Covariance Matrices and Case-Based Reasoning Synergy for Interpretable EEG Classification in Neurological Disorders

This work introduces a novel methodology for Electroencephalography (EEG) data analysis in the context of neurological diseases, emphasizing feature extraction through covariance matrices and their integration with Case-Based Reasoning (CBR). Departing from traditional techniques such as Fast Fourier Transform (FFT) and statistical analysis, we investigate the synergy between covariance matrices and CBR, highlighting their potential to improve the interpretability and efficacy of EEG data analysis over conventional methods like Random Forest (RF).
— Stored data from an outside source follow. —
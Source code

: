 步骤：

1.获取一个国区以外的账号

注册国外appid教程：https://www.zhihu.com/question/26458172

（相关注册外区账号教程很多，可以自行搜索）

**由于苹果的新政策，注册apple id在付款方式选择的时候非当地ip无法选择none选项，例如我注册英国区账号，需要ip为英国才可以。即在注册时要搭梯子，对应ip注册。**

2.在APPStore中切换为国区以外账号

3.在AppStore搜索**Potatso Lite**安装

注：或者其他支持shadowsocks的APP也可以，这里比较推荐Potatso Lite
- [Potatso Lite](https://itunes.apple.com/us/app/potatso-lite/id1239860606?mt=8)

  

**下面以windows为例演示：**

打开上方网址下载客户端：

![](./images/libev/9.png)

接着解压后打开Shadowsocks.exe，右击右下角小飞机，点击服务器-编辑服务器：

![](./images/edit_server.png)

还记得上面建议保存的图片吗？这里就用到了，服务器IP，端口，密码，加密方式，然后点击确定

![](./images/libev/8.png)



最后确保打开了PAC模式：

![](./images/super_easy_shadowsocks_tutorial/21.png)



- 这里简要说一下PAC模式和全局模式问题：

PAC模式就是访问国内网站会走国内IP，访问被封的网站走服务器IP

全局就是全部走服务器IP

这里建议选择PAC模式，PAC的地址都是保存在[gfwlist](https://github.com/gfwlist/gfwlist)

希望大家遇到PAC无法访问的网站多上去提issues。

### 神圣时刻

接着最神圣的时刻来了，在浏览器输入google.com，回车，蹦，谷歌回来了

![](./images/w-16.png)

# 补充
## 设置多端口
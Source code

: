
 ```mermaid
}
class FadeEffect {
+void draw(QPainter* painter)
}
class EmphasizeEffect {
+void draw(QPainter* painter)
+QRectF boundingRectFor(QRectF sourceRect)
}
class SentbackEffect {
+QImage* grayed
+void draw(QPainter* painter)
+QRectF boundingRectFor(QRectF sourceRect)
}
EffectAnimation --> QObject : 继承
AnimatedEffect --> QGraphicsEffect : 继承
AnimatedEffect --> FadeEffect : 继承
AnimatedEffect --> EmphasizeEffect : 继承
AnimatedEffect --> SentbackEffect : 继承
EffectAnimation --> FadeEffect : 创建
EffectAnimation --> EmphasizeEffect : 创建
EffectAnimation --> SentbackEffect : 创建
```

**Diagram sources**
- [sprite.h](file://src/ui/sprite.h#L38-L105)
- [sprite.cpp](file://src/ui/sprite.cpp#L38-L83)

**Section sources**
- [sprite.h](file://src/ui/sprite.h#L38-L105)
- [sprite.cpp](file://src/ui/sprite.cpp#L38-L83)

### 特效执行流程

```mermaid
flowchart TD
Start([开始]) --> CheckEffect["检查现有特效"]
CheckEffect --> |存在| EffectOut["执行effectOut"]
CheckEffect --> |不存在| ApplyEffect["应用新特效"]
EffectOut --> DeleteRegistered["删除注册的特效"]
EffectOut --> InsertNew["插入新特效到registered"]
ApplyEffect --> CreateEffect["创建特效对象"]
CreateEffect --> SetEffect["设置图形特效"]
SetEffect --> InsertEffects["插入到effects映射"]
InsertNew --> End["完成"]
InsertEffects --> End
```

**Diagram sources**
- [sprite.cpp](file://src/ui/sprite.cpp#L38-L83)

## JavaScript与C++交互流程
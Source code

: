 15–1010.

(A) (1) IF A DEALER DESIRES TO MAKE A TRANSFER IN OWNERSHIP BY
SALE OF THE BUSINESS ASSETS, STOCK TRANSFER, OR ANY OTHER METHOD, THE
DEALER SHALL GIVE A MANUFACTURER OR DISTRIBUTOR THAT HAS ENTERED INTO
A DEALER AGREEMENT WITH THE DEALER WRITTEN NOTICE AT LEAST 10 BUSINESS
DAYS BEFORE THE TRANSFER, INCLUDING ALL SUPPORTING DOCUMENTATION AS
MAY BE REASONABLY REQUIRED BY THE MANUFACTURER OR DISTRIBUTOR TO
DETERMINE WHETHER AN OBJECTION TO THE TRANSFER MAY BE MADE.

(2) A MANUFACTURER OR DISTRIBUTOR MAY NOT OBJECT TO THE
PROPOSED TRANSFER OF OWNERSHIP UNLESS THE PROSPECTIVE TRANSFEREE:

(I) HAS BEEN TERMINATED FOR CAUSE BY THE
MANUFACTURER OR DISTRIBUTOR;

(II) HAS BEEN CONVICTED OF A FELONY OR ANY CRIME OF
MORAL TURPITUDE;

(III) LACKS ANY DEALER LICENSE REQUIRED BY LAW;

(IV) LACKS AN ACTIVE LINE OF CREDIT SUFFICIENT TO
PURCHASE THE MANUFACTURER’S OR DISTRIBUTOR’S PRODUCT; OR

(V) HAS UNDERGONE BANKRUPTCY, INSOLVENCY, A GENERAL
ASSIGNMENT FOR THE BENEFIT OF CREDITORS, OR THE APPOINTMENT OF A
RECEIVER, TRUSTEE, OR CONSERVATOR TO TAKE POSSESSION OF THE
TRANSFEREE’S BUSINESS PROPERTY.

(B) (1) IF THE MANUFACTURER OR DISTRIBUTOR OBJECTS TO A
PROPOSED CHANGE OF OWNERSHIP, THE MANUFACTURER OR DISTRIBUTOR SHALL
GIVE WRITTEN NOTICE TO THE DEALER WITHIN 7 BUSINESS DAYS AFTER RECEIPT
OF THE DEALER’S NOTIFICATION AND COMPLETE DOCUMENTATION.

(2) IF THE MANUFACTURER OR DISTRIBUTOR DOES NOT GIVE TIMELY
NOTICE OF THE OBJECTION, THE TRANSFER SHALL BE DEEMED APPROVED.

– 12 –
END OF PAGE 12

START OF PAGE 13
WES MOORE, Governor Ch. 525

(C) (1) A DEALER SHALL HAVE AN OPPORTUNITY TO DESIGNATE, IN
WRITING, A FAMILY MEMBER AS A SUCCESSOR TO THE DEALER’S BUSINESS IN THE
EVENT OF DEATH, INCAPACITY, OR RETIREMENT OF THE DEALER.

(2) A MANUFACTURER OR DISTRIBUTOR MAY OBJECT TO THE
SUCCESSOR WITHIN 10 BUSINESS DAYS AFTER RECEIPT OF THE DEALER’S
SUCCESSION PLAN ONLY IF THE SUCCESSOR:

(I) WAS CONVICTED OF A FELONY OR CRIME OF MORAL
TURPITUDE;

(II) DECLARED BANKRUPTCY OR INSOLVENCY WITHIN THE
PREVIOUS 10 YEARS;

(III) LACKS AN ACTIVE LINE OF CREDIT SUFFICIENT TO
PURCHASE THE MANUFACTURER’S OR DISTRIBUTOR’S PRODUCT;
Covariance matrices analyze the relationships between channels, indirectly capturing interactions between brain regions, while CBR uses similarities in these relationship patterns across cases to make decisions, both techniques focusing on understanding the data through its interrelationships. Furthermore, we explore the impact of using data windows in the analysis pipeline to assess their influence on covariance matrix feature extraction and subsequent classification performance in the context of neurological disease diagnosis. Empirical results on public EEG datasets show that CBR, using covariance matrices without temporal windows, achieved the best accuracy, with 0.64 for Alzheimer’s Disease (AD) and up to 0.83 for Parkinson’s Disease (PD), outperforming RF.